A few days shy of his 33rd birthday, Maher wasn't sure how much longer he had in the Tipp jersey but acknowledged it was "a killer" to be forced to quit when he still felt physically capable of competing.
And he expressed particular regret he couldn't see out his hurling career with his club, Thurles Sarsfields, as most players are to, once they depart the county scene.
"I felt great. We did a lot of good training with Tipperary last year and it continued into the club season. I was thoroughly enjoying my hurling.
"I just picked up this injury at the end of the club season, I didn't think it was going to be as serious as it was. That's the killer. I feel great. I could run up and down the field for you here, if you want. But, it's the contact part of it, I just can't risk it any more.
"It's not the best way to finish up. I've had a great 13 seasons with Tipperary. Whatever time I had left in the jersey, I don't know. But I was mad and raring to go to get back to training this week.
"It is heartbreaking that I can't give a few years back to Thurles Sarsfields. Usually, when a player retires from inter-county, he goes back to their club and give a good two or three years service after. Unfortunately, I can't do that."
Making his senior inter-county debut in 2009, Maher was a dominant presence in the Tipperary team that helped end Kilkenny's stranglehold on the sport in the late noughties, winning All-Ireland titles in 2010, 2016 and 2019, as well as five Munster titles (2009, 2011, 2012, 2015, 2016).
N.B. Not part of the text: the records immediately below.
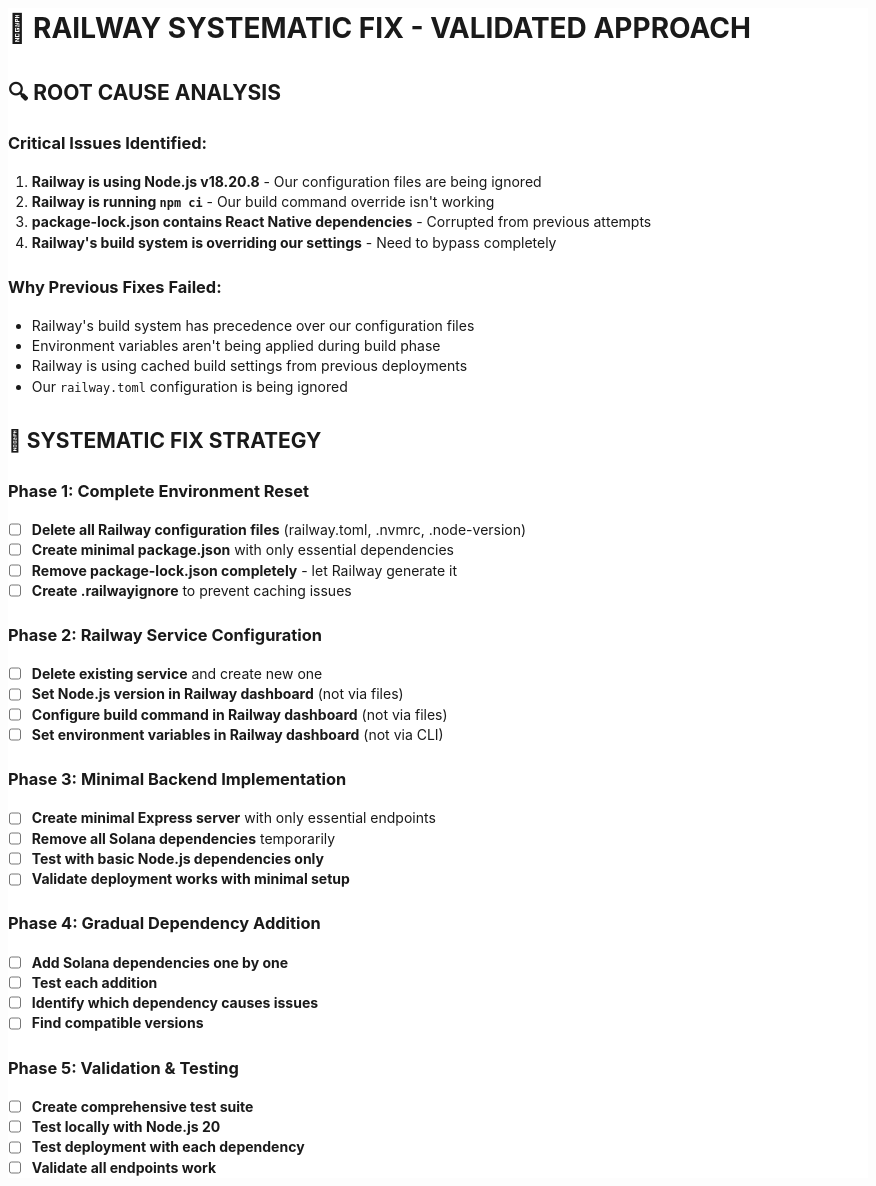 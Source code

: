 # 🚂 **RAILWAY SYSTEMATIC FIX - VALIDATED APPROACH**

## **🔍 ROOT CAUSE ANALYSIS**

### **Critical Issues Identified:**
1. **Railway is using Node.js v18.20.8** - Our configuration files are being ignored
2. **Railway is running `npm ci`** - Our build command override isn't working
3. **package-lock.json contains React Native dependencies** - Corrupted from previous attempts
4. **Railway's build system is overriding our settings** - Need to bypass completely

### **Why Previous Fixes Failed:**
- Railway's build system has precedence over our configuration files
- Environment variables aren't being applied during build phase
- Railway is using cached build settings from previous deployments
- Our `railway.toml` configuration is being ignored

## **🎯 SYSTEMATIC FIX STRATEGY**

### **Phase 1: Complete Environment Reset**
- [ ] **Delete all Railway configuration files** (railway.toml, .nvmrc, .node-version)
- [ ] **Create minimal package.json** with only essential dependencies
- [ ] **Remove package-lock.json completely** - let Railway generate it
- [ ] **Create .railwayignore** to prevent caching issues

### **Phase 2: Railway Service Configuration**
- [ ] **Delete existing service** and create new one
- [ ] **Set Node.js version in Railway dashboard** (not via files)
- [ ] **Configure build command in Railway dashboard** (not via files)
- [ ] **Set environment variables in Railway dashboard** (not via CLI)

### **Phase 3: Minimal Backend Implementation**
- [ ] **Create minimal Express server** with only essential endpoints
- [ ] **Remove all Solana dependencies** temporarily
- [ ] **Test with basic Node.js dependencies only**
- [ ] **Validate deployment works with minimal setup**

### **Phase 4: Gradual Dependency Addition**
- [ ] **Add Solana dependencies one by one**
- [ ] **Test each addition**
- [ ] **Identify which dependency causes issues**
- [ ] **Find compatible versions**

### **Phase 5: Validation & Testing**
- [ ] **Create comprehensive test suite**
- [ ] **Test locally with Node.js 20**
- [ ] **Test deployment with each dependency**
- [ ] **Validate all endpoints work**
Maher also jointly holds the Tipp record for All-Stars, with six in total, alongside Nicky English and Eoin Kelly.
The departed great admitted it would hard to adjust to life without hurling but insisted he wouldn't be "feeling sorry for himself" at the end of a generally glittering career.
"It probably still hasn't sunk in. It probably won't sink in properly until the games start. I'll be above in the stands watching them, rather than on the field.
"It was hard to get my head around it. When myself and my fiancé Claire were writing the statement the other night, I suppose I did get a bit emotional. But look, I can't complain. I've had a great 13 years with Tipperary. Other people have had shorter careers maybe due to injury or whatever. So, I've been very, very lucky. I'm not going to be feeling sorry for myself. I've had great times, I've no regrets. I'm 32-33 years of age now, I've had a decent career so I can't be too downbeat about it.
"It's been a whirlwind couple of days. I've enough to keep me going. There's my career as a guard. And we've the coffee shop with Seamie Callanan in the Square down in Thurles, Heyday. And sure, look, the league is starting next weekend and I'll be following the lads up and down the country, wherever they are. And we'll see what the future brings."
Asked to instance his toughest opponents, he cites Henry Shefflin, Richie Power, Joe Canning and Patrick Horgan - "I got to play against some of the best players to grace the game" - and the aftermath of the 2019 All-Ireland final, won alongside his younger brother Ronan, springs to mind as his favourite moment.
"It's hard to pick out one (greatest moment). Straight away, you asked me the question, there's a lot of things flashing in my mind.
"I even remember an interview with Ronan and myself on the field after the '19 All-Ireland. Moments like that stick with you. I've thoroughly enjoyed everything and the days we won All-Irelands stand out and live long in the memory."